=== Section Start ===

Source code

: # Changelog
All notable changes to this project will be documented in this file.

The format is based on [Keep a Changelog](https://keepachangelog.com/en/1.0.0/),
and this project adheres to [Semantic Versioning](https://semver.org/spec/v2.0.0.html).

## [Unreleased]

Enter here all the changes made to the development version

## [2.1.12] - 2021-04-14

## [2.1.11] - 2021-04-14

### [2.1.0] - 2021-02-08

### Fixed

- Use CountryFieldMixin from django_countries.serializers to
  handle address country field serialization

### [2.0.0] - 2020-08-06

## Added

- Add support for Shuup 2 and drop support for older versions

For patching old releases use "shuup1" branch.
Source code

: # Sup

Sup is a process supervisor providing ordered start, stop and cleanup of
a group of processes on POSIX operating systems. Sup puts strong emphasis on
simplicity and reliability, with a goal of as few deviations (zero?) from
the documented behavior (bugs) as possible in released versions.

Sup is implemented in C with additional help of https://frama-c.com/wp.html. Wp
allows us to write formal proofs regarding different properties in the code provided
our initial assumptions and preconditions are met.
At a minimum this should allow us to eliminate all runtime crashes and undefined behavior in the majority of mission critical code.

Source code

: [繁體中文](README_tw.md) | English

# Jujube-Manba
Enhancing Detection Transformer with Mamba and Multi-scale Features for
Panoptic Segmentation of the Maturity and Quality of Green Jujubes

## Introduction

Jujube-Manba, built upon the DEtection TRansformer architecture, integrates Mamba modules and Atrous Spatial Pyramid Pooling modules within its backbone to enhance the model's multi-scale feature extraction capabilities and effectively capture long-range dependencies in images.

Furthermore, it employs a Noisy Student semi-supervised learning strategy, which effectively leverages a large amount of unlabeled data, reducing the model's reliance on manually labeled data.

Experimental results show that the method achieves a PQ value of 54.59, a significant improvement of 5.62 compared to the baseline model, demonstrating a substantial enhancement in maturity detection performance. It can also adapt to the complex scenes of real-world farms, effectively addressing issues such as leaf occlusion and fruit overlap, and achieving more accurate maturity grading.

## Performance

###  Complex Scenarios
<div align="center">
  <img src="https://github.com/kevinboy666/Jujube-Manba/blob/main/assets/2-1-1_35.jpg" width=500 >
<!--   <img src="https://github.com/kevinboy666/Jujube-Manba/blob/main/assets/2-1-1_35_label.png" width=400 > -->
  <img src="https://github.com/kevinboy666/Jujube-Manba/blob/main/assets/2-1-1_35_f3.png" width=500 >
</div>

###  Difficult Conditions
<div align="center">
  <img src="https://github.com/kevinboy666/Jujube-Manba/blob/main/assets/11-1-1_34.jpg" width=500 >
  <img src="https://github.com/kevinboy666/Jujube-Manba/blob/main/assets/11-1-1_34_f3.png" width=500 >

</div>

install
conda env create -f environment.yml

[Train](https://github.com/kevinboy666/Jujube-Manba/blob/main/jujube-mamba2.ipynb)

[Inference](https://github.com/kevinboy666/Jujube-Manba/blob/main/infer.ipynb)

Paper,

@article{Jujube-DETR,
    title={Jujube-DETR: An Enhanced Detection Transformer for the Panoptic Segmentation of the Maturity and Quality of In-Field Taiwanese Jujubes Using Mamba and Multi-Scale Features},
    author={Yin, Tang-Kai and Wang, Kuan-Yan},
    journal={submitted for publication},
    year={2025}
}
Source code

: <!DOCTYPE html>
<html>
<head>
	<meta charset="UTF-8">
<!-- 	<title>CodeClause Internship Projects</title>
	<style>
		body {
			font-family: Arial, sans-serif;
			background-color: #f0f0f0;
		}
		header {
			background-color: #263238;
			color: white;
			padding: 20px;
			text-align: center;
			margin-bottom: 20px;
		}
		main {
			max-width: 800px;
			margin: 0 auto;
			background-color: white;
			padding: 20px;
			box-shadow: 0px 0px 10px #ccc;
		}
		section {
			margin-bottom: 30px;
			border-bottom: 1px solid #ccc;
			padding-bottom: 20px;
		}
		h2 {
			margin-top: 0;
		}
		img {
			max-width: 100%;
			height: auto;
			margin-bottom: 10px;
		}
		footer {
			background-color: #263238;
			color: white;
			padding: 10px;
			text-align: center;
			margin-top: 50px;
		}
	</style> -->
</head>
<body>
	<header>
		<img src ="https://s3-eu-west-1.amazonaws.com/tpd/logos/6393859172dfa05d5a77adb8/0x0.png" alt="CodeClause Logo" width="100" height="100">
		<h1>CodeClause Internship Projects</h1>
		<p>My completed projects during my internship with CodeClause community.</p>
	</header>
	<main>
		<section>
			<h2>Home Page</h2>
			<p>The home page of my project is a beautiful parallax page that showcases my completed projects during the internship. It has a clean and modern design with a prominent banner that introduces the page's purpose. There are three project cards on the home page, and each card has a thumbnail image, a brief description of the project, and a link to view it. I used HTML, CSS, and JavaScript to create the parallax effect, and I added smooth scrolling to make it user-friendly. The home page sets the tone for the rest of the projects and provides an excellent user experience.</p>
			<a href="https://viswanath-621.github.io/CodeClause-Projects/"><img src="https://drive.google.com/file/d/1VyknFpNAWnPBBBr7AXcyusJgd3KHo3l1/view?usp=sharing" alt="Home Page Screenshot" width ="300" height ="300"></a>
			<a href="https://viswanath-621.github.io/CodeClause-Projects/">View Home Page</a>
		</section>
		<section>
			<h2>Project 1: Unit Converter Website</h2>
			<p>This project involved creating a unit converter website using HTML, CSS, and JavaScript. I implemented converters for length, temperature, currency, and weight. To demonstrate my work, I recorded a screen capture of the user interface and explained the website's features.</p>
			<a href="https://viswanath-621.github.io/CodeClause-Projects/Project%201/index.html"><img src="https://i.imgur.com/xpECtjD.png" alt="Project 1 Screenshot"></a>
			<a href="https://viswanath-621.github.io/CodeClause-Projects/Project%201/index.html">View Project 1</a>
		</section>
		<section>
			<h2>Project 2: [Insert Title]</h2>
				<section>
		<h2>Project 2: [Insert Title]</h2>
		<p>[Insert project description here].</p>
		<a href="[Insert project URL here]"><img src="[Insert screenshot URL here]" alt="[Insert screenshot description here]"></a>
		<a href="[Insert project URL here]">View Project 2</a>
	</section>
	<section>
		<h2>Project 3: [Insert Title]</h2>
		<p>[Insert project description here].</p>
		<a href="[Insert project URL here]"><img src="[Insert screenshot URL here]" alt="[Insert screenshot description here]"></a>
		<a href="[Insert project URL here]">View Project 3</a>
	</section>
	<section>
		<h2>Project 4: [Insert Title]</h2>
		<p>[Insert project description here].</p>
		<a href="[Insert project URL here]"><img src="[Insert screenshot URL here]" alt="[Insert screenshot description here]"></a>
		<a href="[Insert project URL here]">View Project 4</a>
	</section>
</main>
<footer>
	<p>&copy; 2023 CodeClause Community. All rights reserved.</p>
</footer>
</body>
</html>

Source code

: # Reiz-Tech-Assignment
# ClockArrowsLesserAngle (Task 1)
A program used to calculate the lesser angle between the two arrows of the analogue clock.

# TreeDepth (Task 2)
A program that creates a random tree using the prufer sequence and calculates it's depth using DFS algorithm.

=== Section End ===
=== Section Start ===

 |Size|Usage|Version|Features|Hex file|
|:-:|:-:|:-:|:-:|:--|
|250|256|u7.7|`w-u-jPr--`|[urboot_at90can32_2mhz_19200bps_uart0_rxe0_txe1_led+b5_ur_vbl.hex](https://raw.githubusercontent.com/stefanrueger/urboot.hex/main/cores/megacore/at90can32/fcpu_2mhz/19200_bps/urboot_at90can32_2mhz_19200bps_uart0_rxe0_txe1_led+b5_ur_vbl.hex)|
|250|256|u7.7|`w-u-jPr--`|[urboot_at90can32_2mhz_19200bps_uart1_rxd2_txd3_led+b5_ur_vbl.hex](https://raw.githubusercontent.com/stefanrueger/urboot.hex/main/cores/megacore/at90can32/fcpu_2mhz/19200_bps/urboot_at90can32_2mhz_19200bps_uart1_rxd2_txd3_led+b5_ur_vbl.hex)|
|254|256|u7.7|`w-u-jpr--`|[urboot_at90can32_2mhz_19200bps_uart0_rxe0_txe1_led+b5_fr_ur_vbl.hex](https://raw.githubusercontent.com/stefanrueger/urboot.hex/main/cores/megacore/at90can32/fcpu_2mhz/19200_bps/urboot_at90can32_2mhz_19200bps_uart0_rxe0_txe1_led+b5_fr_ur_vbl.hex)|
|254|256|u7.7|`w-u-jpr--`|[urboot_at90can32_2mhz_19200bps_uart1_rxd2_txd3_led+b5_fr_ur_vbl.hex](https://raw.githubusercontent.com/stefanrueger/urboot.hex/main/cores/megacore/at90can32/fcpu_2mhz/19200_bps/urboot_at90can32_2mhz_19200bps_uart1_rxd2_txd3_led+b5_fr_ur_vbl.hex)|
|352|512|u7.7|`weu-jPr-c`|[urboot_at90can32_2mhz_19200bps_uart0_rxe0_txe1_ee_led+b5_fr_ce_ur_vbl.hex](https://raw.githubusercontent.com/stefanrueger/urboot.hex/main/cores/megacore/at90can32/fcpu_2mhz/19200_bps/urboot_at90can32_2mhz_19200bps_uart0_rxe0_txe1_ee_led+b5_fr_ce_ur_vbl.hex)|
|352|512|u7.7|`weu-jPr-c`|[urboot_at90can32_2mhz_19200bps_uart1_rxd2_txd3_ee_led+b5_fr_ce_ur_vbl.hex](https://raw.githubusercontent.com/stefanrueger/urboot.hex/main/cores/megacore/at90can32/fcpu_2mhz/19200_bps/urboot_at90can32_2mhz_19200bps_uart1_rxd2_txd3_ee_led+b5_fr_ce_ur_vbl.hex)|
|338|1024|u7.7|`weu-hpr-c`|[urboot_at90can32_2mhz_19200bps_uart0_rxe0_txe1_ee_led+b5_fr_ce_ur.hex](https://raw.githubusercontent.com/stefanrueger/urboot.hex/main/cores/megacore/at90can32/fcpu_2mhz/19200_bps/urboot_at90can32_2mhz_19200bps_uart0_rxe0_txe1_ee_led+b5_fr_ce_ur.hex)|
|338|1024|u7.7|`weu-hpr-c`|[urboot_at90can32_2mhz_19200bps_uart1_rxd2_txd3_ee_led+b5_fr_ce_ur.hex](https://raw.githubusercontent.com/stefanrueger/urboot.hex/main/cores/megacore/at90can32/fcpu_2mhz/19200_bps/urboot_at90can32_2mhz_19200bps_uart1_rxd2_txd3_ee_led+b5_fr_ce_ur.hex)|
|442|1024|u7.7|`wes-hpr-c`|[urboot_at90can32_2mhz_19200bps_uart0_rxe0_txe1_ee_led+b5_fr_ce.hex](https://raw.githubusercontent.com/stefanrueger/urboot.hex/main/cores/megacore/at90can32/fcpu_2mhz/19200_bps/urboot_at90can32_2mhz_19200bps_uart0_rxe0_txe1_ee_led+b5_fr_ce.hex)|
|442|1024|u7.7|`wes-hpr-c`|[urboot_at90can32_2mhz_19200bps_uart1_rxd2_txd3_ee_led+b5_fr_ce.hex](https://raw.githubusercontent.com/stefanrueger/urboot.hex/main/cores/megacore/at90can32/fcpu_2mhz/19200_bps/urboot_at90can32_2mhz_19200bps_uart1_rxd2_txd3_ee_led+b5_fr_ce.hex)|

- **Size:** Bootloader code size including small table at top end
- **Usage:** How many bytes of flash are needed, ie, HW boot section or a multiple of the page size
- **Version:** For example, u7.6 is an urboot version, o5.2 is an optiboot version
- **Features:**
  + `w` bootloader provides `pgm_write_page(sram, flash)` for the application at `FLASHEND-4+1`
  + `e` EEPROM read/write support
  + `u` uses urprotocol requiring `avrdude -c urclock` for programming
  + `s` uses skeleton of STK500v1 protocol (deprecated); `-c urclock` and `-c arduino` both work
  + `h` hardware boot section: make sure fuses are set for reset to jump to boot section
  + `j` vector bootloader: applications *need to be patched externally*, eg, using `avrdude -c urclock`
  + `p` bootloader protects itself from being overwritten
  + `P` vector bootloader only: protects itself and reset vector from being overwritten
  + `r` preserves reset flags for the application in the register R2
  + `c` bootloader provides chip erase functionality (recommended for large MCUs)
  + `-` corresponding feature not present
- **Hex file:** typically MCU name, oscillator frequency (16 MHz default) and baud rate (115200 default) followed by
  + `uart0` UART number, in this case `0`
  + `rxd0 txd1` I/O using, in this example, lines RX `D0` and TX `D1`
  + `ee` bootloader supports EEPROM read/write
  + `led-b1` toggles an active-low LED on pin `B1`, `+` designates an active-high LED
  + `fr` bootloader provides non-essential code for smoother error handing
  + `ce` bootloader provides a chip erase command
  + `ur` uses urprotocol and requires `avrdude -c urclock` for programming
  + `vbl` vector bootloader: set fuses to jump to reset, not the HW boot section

=== Section End ===

(WHAT IS BEING ASKED):
All lines above from the one containing "- **Version:** For" to the one containing "uses urprotocol requiring" must be repeated exactly, both lines included, and no others.

(EXERCISE OUTPUT):
- **Version:** For example, u7.6 is an urboot version, o5.2 is an optiboot version
- **Features:**
  + `w` bootloader provides `pgm_write_page(sram, flash)` for the application at `FLASHEND-4+1`
  + `e` EEPROM read/write support
  + `u` uses urprotocol requiring `avrdude -c urclock` for programming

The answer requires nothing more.